Start of Given information
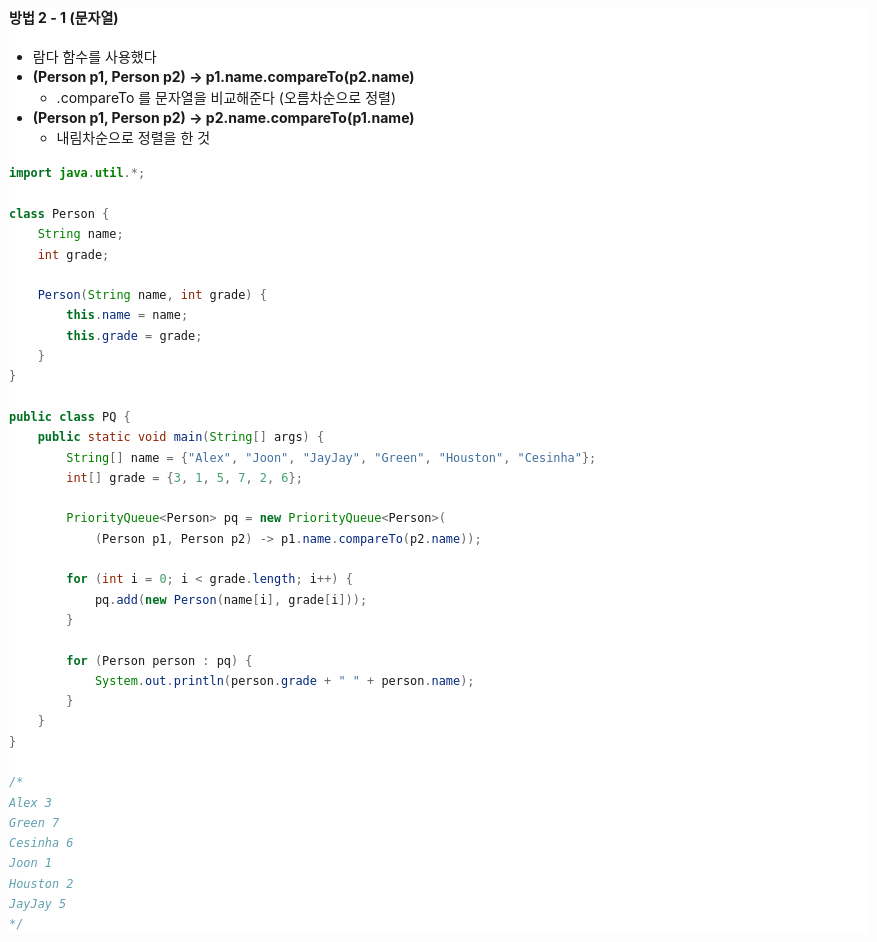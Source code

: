 



#### 방법 2 - 1 (문자열)

- 람다 함수를 사용했다
- **(Person p1, Person p2) -> p1.name.compareTo(p2.name)**
  - .compareTo 를 문자열을 비교해준다 (오름차순으로 정렬)
- **(Person p1, Person p2) -> p2.name.compareTo(p1.name)**
  - 내림차순으로 정렬을 한 것

```java
import java.util.*;

class Person {
    String name;
    int grade;

    Person(String name, int grade) {
        this.name = name;
        this.grade = grade;
    }
}

public class PQ {
    public static void main(String[] args) {
        String[] name = {"Alex", "Joon", "JayJay", "Green", "Houston", "Cesinha"};
        int[] grade = {3, 1, 5, 7, 2, 6};

        PriorityQueue<Person> pq = new PriorityQueue<Person>(
            (Person p1, Person p2) -> p1.name.compareTo(p2.name));

        for (int i = 0; i < grade.length; i++) {
            pq.add(new Person(name[i], grade[i]));
        }

        for (Person person : pq) {
            System.out.println(person.grade + " " + person.name);
        }
    }
}

/*
Alex 3
Green 7
Cesinha 6
Joon 1
Houston 2
JayJay 5
*/
```

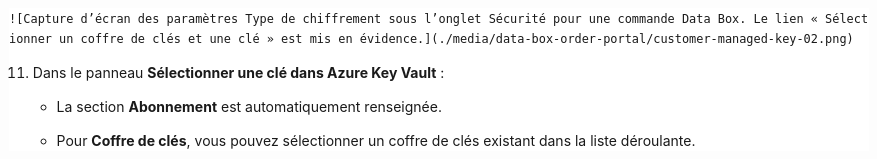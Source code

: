    ![Capture d’écran des paramètres Type de chiffrement sous l’onglet Sécurité pour une commande Data Box. Le lien « Sélectionner un coffre de clés et une clé » est mis en évidence.](./media/data-box-order-portal/customer-managed-key-02.png)

11. Dans le panneau **Sélectionner une clé dans Azure Key Vault** :

    - La section **Abonnement** est automatiquement renseignée.

    - Pour **Coffre de clés**, vous pouvez sélectionner un coffre de clés existant dans la liste déroulante.
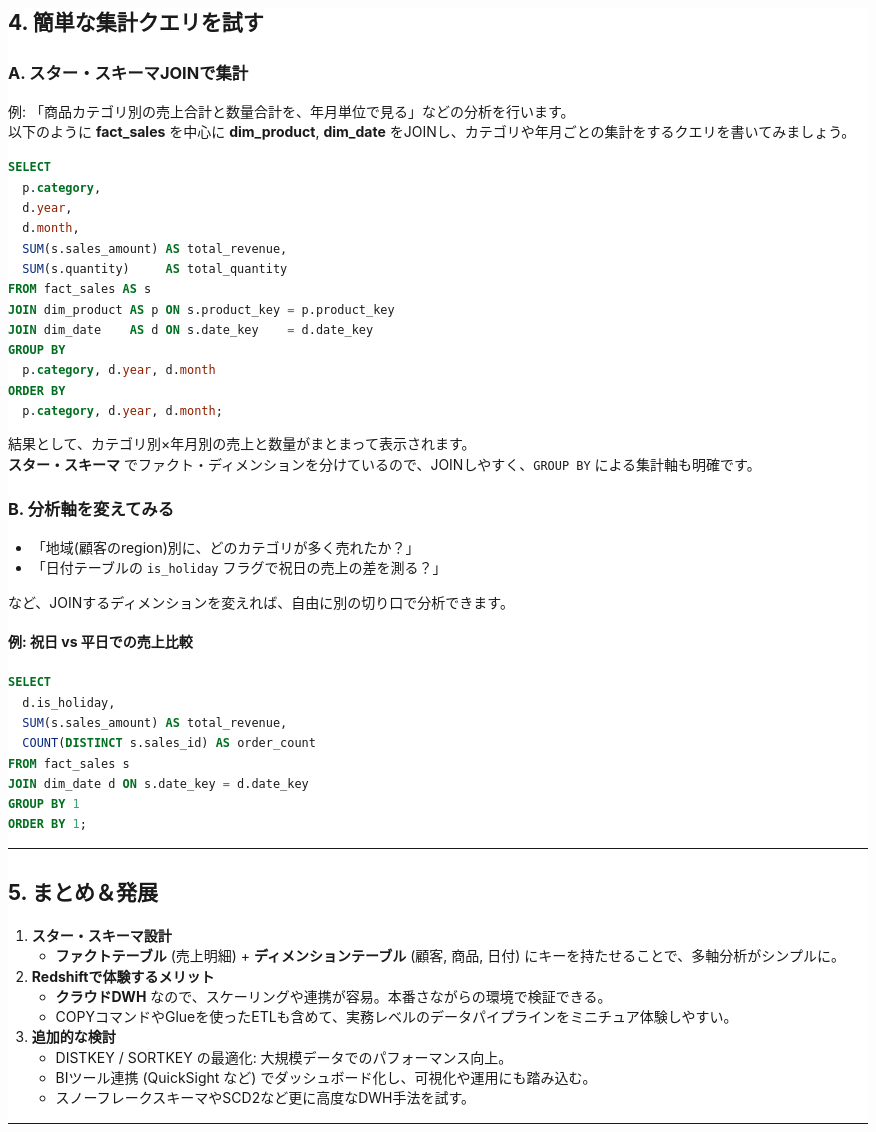 
## 4. 簡単な集計クエリを試す

### A. スター・スキーマJOINで集計

例: 「商品カテゴリ別の売上合計と数量合計を、年月単位で見る」などの分析を行います。  
以下のように **fact_sales** を中心に **dim_product**, **dim_date** をJOINし、カテゴリや年月ごとの集計をするクエリを書いてみましょう。

```sql
SELECT
  p.category,
  d.year,
  d.month,
  SUM(s.sales_amount) AS total_revenue,
  SUM(s.quantity)     AS total_quantity
FROM fact_sales AS s
JOIN dim_product AS p ON s.product_key = p.product_key
JOIN dim_date    AS d ON s.date_key    = d.date_key
GROUP BY
  p.category, d.year, d.month
ORDER BY
  p.category, d.year, d.month;
```

結果として、カテゴリ別×年月別の売上と数量がまとまって表示されます。  
**スター・スキーマ** でファクト・ディメンションを分けているので、JOINしやすく、`GROUP BY` による集計軸も明確です。

### B. 分析軸を変えてみる

- 「地域(顧客のregion)別に、どのカテゴリが多く売れたか？」  
- 「日付テーブルの `is_holiday` フラグで祝日の売上の差を測る？」  

など、JOINするディメンションを変えれば、自由に別の切り口で分析できます。

#### 例: 祝日 vs 平日での売上比較

```sql
SELECT
  d.is_holiday,
  SUM(s.sales_amount) AS total_revenue,
  COUNT(DISTINCT s.sales_id) AS order_count
FROM fact_sales s
JOIN dim_date d ON s.date_key = d.date_key
GROUP BY 1
ORDER BY 1;
```

---

## 5. まとめ＆発展

1. **スター・スキーマ設計**  
   - **ファクトテーブル** (売上明細) + **ディメンションテーブル** (顧客, 商品, 日付) にキーを持たせることで、多軸分析がシンプルに。
2. **Redshiftで体験するメリット**  
   - **クラウドDWH** なので、スケーリングや連携が容易。本番さながらの環境で検証できる。  
   - COPYコマンドやGlueを使ったETLも含めて、実務レベルのデータパイプラインをミニチュア体験しやすい。
3. **追加的な検討**  
   - DISTKEY / SORTKEY の最適化: 大規模データでのパフォーマンス向上。  
   - BIツール連携 (QuickSight など) でダッシュボード化し、可視化や運用にも踏み込む。  
   - スノーフレークスキーマやSCD2など更に高度なDWH手法を試す。

---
End of Given information
Your goal:
Output the records above in their entirety and exactly, leaving out all images.

Task answer:
Source code

: 



#### 방법 2 - 1 (문자열)

- 람다 함수를 사용했다
- **(Person p1, Person p2) -> p1.name.compareTo(p2.name)**
  - .compareTo 를 문자열을 비교해준다 (오름차순으로 정렬)
- **(Person p1, Person p2) -> p2.name.compareTo(p1.name)**
  - 내림차순으로 정렬을 한 것

```java
import java.util.*;

class Person {
    String name;
    int grade;

    Person(String name, int grade) {
        this.name = name;
        this.grade = grade;
    }
}

public class PQ {
    public static void main(String[] args) {
        String[] name = {"Alex", "Joon", "JayJay", "Green", "Houston", "Cesinha"};
        int[] grade = {3, 1, 5, 7, 2, 6};

        PriorityQueue<Person> pq = new PriorityQueue<Person>(
            (Person p1, Person p2) -> p1.name.compareTo(p2.name));

        for (int i = 0; i < grade.length; i++) {
            pq.add(new Person(name[i], grade[i]));
        }

        for (Person person : pq) {
            System.out.println(person.grade + " " + person.name);
        }
    }
}

/*
Alex 3
Green 7
Cesinha 6
Joon 1
Houston 2
JayJay 5
*/
```

Source code

:    ![Capture d’écran des paramètres Type de chiffrement sous l’onglet Sécurité pour une commande Data Box. Le lien « Sélectionner un coffre de clés et une clé » est mis en évidence.](./media/data-box-order-portal/customer-managed-key-02.png)

11. Dans le panneau **Sélectionner une clé dans Azure Key Vault** :

    - La section **Abonnement** est automatiquement renseignée.

    - Pour **Coffre de clés**, vous pouvez sélectionner un coffre de clés existant dans la liste déroulante.
## 4. 簡単な集計クエリを試す

### A. スター・スキーマJOINで集計

例: 「商品カテゴリ別の売上合計と数量合計を、年月単位で見る」などの分析を行います。  
以下のように **fact_sales** を中心に **dim_product**, **dim_date** をJOINし、カテゴリや年月ごとの集計をするクエリを書いてみましょう。

```sql
SELECT
  p.category,
  d.year,
  d.month,
  SUM(s.sales_amount) AS total_revenue,
  SUM(s.quantity)     AS total_quantity
FROM fact_sales AS s
JOIN dim_product AS p ON s.product_key = p.product_key
JOIN dim_date    AS d ON s.date_key    = d.date_key
GROUP BY
  p.category, d.year, d.month
ORDER BY
  p.category, d.year, d.month;
```

結果として、カテゴリ別×年月別の売上と数量がまとまって表示されます。  
**スター・スキーマ** でファクト・ディメンションを分けているので、JOINしやすく、`GROUP BY` による集計軸も明確です。

### B. 分析軸を変えてみる

- 「地域(顧客のregion)別に、どのカテゴリが多く売れたか？」  
- 「日付テーブルの `is_holiday` フラグで祝日の売上の差を測る？」  

など、JOINするディメンションを変えれば、自由に別の切り口で分析できます。

#### 例: 祝日 vs 平日での売上比較

```sql
SELECT
  d.is_holiday,
  SUM(s.sales_amount) AS total_revenue,
  COUNT(DISTINCT s.sales_id) AS order_count
FROM fact_sales s
JOIN dim_date d ON s.date_key = d.date_key
GROUP BY 1
ORDER BY 1;
```

---

## 5. まとめ＆発展

1. **スター・スキーマ設計**  
   - **ファクトテーブル** (売上明細) + **ディメンションテーブル** (顧客, 商品, 日付) にキーを持たせることで、多軸分析がシンプルに。
2. **Redshiftで体験するメリット**  
   - **クラウドDWH** なので、スケーリングや連携が容易。本番さながらの環境で検証できる。  
   - COPYコマンドやGlueを使ったETLも含めて、実務レベルのデータパイプラインをミニチュア体験しやすい。
3. **追加的な検討**  
   - DISTKEY / SORTKEY の最適化: 大規模データでのパフォーマンス向上。  
   - BIツール連携 (QuickSight など) でダッシュボード化し、可視化や運用にも踏み込む。  
   - スノーフレークスキーマやSCD2など更に高度なDWH手法を試す。

---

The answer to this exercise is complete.